Sudah sekitar empat tahun Bank Syariah Indonesia (BSI) berkibar di tangga teratas industri perbankan syariah dalam negeri. Bank hasil merger tiga bank syariah – Bank Syariah Mandiri, BNI Syariah, BRI Syariah – itu mampu menjaring basis nasabah yang besar.
Kini, BSI kedatangan sparring partner yang meramaikan industri perbankan syariah tanah air: Bank Syariah Nasional (BSN). Tak hanya menghadirkan persaingan sehat dengan BSI, kehadiran bank hasil "merger" antara BTN Syariah dan Bank Victoria Syariah ini bisa mendorong laju industri ini lebih cepat.

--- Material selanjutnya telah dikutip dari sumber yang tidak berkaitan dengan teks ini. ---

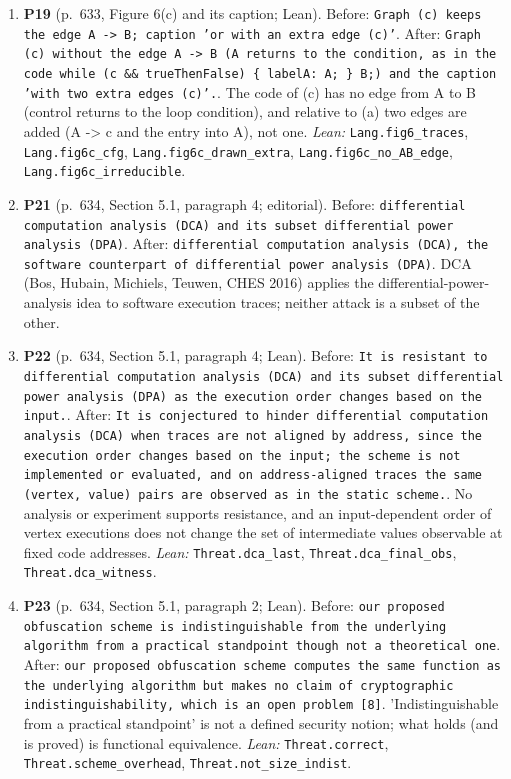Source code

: \documentclass[9pt,twocolumn]{article}
\begin{document}
\begin{enumerate}[label=]
\item \textbf{P19} (p.~633, Figure 6(c) and its caption; Lean). Before: \texttt{Graph (c) keeps the edge A -> B; caption 'or with an extra edge (c)'}. After: \texttt{Graph (c) without the edge A -> B (A returns to the condition, as in the code while (c \&\& trueThenFalse) \{ labelA: A; \} B;) and the caption 'with two extra edges (c)'.}. The code of (c) has no edge from A to B (control returns to the loop condition), and relative to (a) two edges are added (A -> c and the entry into A), not one. \emph{Lean:} \texttt{Lang.fig6\_traces}, \texttt{Lang.fig6c\_cfg}, \texttt{Lang.fig6c\_drawn\_extra}, \texttt{Lang.fig6c\_no\_AB\_edge}, \texttt{Lang.fig6c\_irreducible}. 
\item \textbf{P21} (p.~634, Section 5.1, paragraph 4; editorial). Before: \texttt{differential computation analysis (DCA) and its subset differential power analysis (DPA)}. After: \texttt{differential computation analysis (DCA), the software counterpart of differential power analysis (DPA)}. DCA (Bos, Hubain, Michiels, Teuwen, CHES 2016) applies the differential-power-analysis idea to software execution traces; neither attack is a subset of the other. 
\item \textbf{P22} (p.~634, Section 5.1, paragraph 4; Lean). Before: \texttt{It is resistant to differential computation analysis (DCA) and its subset differential power analysis (DPA) as the execution order changes based on the input.}. After: \texttt{It is conjectured to hinder differential computation analysis (DCA) when traces are not aligned by address, since the execution order changes based on the input; the scheme is not implemented or evaluated, and on address-aligned traces the same (vertex, value) pairs are observed as in the static scheme.}. No analysis or experiment supports resistance, and an input-dependent order of vertex executions does not change the set of intermediate values observable at fixed code addresses. \emph{Lean:} \texttt{Threat.dca\_last}, \texttt{Threat.dca\_final\_obs}, \texttt{Threat.dca\_witness}. 
\item \textbf{P23} (p.~634, Section 5.1, paragraph 2; Lean). Before: \texttt{our proposed obfuscation scheme is indistinguishable from the underlying algorithm from a practical standpoint though not a theoretical one}. After: \texttt{our proposed obfuscation scheme computes the same function as the underlying algorithm but makes no claim of cryptographic indistinguishability, which is an open problem [8]}. 'Indistinguishable from a practical standpoint' is not a defined security notion; what holds (and is proved) is functional equivalence. \emph{Lean:} \texttt{Threat.correct}, \texttt{Threat.scheme\_overhead}, \texttt{Threat.not\_size\_indist}. 

\end{enumerate}
\end{document}
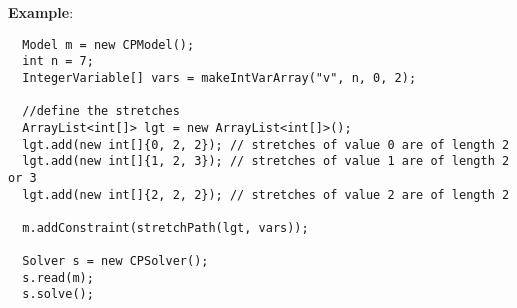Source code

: \textbf{Example}:
\begin{lstlisting}
  Model m = new CPModel();
  int n = 7;
  IntegerVariable[] vars = makeIntVarArray("v", n, 0, 2);
	
  //define the stretches
  ArrayList<int[]> lgt = new ArrayList<int[]>();
  lgt.add(new int[]{0, 2, 2}); // stretches of value 0 are of length 2
  lgt.add(new int[]{1, 2, 3}); // stretches of value 1 are of length 2 or 3
  lgt.add(new int[]{2, 2, 2}); // stretches of value 2 are of length 2
	
  m.addConstraint(stretchPath(lgt, vars));
	
  Solver s = new CPSolver();
  s.read(m);
  s.solve();
\end{lstlisting}
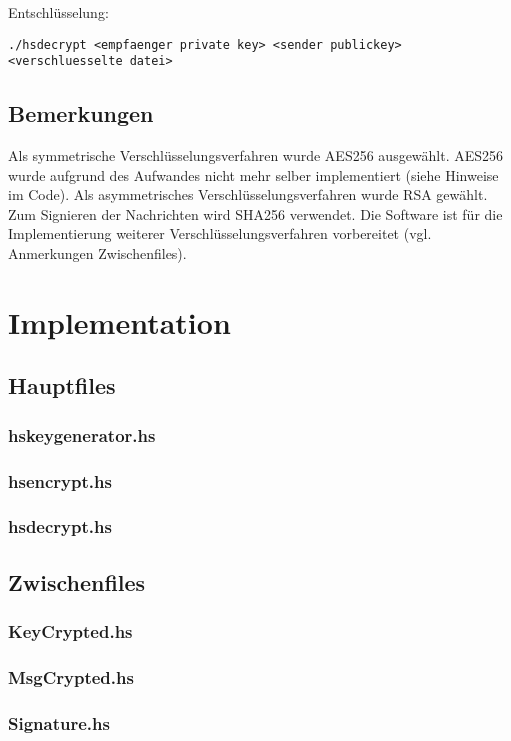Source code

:\documentclass[11pt,a4paper,parskip=half]{scrartcl}
\begin{document}
Entschlüsselung:
\begin{lstlisting}
./hsdecrypt <empfaenger private key> <sender publickey> <verschluesselte datei>
\end{lstlisting}

\subsection{Bemerkungen}
Als symmetrische Verschlüsselungsverfahren wurde AES256 ausgewählt. AES256 wurde aufgrund des Aufwandes nicht mehr selber implementiert (siehe Hinweise im Code). Als asymmetrisches Verschlüsselungsverfahren wurde RSA gewählt. Zum Signieren der Nachrichten wird SHA256 verwendet. Die Software ist für die Implementierung weiterer Verschlüsselungsverfahren vorbereitet (vgl. Anmerkungen Zwischenfiles).

\section{Implementation}
\subsection{Hauptfiles}
\subsubsection{hskeygenerator.hs}

\subsubsection{hsencrypt.hs}

\subsubsection{hsdecrypt.hs}

\subsection{Zwischenfiles}
\subsubsection{KeyCrypted.hs}

\subsubsection{MsgCrypted.hs}

\subsubsection{Signature.hs}

\end{document}

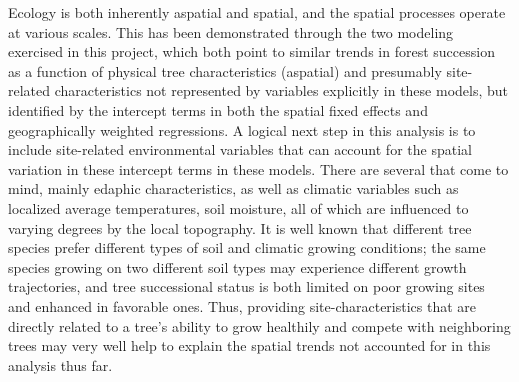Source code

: \documentclass[12pt,a4paper]{article}
\begin{document}
Ecology is both inherently aspatial and spatial, and the spatial processes operate at various scales.  This has been demonstrated through the two modeling exercised in this project, which both point to similar trends in forest succession as a function of physical tree characteristics (aspatial) and presumably site-related characteristics not represented by variables explicitly in these models, but identified by the intercept terms in both the spatial fixed effects and geographically weighted regressions.  A logical next step in this analysis is to include site-related environmental variables that can account for the spatial variation in these intercept terms in these models.  There are several that come to mind, mainly edaphic characteristics, as well as climatic variables such as localized average temperatures, soil moisture, all of which are influenced to varying degrees by the local topography.  It is well known that different tree species prefer different types of soil and climatic growing conditions; the same species growing on two different soil types may experience different growth trajectories, and tree successional status is both limited on poor growing sites and enhanced in favorable ones.  Thus, providing site-characteristics that are directly related to a tree's ability to grow healthily and compete with neighboring trees may very well help to explain the spatial trends not accounted for in this analysis thus far.
\end{document}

Pemegang saham Bank Victoria Syariah (BVIS) sendiri resmi menyetujui perubahan nama perusahaan menjadi Bank Syariah Nasional (BSN) dalam rapat umum pemegang saham luar biasa (RUPSLB) yang digelar di Menara BTN, Jakarta, Rabu (20/8/2025).
Keputusan ini sekaligus berkaitan dengan proses spin off BTN Syariah yang sebelumnya merupakan unit usaha syariah (UUS) menjadi bank umum syariah (BUS). Adapun BVIS akan berperan sebagai perusahaan cangkang dalam pendirian BSN ini. Strateginya jelas memisahkan entitas syariah BTN agar bisa tumbuh lebih mandiri, dengan identitas baru yang lebih kuat.
“Ke depan, nama BSN akan dipakai oleh BTN Syariah sebagai branding perusahaan dan produk layanan, tentu setelah melalui seluruh proses perizinan dari regulator,” ujar Ramon Armando, Sekretaris Perusahaan BTN.
Bagi BTN, spin off ini adalah bagian dari roadmap besar mereka. Selama bertahun-tahun, BTN Syariah dikenal fokus pada pembiayaan properti, khususnya perumahan subsidi bagi masyarakat menengah ke bawah.
Segmen ini tentu menjadi ciri khas sekaligus keunggulan kompetitifnya. Namun kini, dengan lahirnya BSN, BTN ingin melangkah lebih jauh tidak hanya di perumahan, tapi juga di sektor-sektor strategis lain.
Kini, dengan lahirnya BSN, BTN ingin melangkah lebih jauh tidak hanya di perumahan, tapi juga di sektor-sektor strategis lain.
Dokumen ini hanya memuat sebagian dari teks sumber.